The day after the meeting in the Zichy Palace I wrote letters, telephoned and called to my side a few brave, energetic women. We had no time to waste, and we decided that each of my guests should invite to her own home her reliable women friends, and that we should address them, so that they in their turn might spread the idea of the organisation of Christian Hungarian women. There was no other solution, for the Press had ceased to be free. The few Christian and middle-class papers which would otherwise have been at our disposal had begun to be terrorised by red soldiers. Our ideals had been condemned to death by the Social Democrats; they had declared war against patriotism and Christianity. As for the integrity of Hungary’s soil, they had declared in their official paper that it was no business of theirs....
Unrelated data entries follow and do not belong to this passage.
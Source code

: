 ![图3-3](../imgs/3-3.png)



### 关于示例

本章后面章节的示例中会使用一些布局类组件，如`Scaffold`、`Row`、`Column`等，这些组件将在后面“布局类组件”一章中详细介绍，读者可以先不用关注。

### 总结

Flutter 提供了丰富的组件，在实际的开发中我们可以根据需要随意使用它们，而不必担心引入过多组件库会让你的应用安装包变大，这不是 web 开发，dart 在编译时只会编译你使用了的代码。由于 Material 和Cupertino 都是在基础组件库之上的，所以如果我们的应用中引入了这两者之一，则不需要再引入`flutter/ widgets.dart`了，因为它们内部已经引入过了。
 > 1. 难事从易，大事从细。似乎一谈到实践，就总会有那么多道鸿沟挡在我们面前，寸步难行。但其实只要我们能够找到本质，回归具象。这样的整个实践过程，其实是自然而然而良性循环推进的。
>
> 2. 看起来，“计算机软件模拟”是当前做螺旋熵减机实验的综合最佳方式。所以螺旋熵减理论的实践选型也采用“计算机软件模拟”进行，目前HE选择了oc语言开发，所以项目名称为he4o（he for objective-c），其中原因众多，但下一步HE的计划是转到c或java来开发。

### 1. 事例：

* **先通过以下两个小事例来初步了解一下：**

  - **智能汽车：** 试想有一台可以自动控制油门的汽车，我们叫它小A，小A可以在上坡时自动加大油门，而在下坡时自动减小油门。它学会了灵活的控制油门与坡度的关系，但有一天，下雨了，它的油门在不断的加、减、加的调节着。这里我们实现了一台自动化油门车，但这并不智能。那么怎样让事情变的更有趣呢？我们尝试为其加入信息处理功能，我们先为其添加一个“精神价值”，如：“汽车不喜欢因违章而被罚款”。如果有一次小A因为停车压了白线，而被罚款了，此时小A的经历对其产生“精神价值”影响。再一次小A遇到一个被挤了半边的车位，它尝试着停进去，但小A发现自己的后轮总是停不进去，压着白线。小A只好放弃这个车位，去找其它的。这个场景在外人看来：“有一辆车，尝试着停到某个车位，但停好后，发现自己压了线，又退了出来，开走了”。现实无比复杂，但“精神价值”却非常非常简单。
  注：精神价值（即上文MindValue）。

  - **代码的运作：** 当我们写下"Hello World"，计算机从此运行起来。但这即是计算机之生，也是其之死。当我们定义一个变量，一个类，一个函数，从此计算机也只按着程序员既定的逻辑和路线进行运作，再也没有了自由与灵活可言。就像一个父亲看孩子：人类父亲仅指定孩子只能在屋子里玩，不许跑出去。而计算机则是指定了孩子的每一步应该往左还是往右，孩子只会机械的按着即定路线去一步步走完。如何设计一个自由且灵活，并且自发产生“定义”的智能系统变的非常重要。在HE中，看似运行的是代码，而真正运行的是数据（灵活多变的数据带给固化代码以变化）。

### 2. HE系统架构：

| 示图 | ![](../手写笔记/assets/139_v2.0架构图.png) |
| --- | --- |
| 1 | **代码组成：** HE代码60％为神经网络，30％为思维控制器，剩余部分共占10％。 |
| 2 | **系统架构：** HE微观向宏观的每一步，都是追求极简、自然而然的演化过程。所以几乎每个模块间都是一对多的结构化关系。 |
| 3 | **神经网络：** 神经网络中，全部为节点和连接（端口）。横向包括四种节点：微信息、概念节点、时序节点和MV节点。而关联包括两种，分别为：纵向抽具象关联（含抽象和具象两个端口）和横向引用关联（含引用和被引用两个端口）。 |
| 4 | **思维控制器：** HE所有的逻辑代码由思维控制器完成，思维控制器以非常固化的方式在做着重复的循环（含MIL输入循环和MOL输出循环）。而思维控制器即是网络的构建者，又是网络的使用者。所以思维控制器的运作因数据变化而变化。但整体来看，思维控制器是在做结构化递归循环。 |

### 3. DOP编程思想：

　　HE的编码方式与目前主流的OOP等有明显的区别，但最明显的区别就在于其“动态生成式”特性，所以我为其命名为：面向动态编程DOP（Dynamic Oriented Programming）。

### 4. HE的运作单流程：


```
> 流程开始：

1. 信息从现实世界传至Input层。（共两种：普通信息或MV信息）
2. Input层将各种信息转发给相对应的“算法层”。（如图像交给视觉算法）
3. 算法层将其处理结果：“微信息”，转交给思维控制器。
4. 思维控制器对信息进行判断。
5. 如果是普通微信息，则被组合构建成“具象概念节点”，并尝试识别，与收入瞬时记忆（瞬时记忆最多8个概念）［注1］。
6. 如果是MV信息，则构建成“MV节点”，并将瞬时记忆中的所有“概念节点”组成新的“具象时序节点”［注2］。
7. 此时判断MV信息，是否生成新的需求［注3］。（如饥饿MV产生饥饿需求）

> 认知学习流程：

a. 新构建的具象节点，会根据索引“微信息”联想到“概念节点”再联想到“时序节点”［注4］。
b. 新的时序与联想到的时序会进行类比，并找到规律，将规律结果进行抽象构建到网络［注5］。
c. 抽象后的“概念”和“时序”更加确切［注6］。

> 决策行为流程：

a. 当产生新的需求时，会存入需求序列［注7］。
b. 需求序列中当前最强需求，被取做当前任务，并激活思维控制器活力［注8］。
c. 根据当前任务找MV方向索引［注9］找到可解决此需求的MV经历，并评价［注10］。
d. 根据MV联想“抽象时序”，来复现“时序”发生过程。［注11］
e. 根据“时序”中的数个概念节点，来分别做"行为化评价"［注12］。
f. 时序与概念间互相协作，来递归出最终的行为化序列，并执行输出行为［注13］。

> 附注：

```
We had perforce to return to the primitive means of olden times. The idea was spread by word of mouth, and we separated so as to be able to do more work. Emma Ritoók visited one end of the town and I the other. Like the primitive Christians, women gathered now here, now there. I visited dingy lodgings, baronial halls, schoolrooms; through dark streets, in the gloom of hostile alleys, I walked in snow and wind day after day. Women understood me, and their souls glowed with courage and decision in these sad times of exhaustion and resignation. With very few exceptions they signed my lists, those who did not had been forbidden to do so by their husbands. Never once did I find among them the cry of resignation “It is all over, effort is useless.” I respected them and was grateful to them, for they were simple, great and faithful. And while I thought of them in my wanderings from one modest home to another, and tormented myself about the misfortunes of our country, one scene for ever kept passing before my eyes. Though the snow was falling and it was dark I could see an eastern city under a burning sky; a house with pillars, the house of Pilate, and in the hall stood Our Lord in bonds. In front of the house a crowd, mad with hatred, clamoured: “Crucify Him, Crucify Him!”

That is what they are shouting against our fettered country to-day. They drag it down among themselves, put a crown of thorns upon its head, smite it and spit upon it. They load it with a heavy cross and drive it unto the place called Golgotha. They nail it to the cross, so that it shall be able to see with its dying, bloodshot eyes, how they cast lots for its vesture at its feet. Then they put it into a sepulchre and roll a great stone before it, sealing the stone and setting a watch so that it shall not be able to rise....

His disciples and followers hid in despair and left His grave alone—they had no more hope. But on the third day, very early in the morning, women went through the blue dawn to His grave. It was women who saw His resurrection.... The memory of that beautiful, sacred vision must have remained in their eyes. For thousands of years it has always been women who have seen resurrection on earth.

Now, too, they see it, or would they follow me?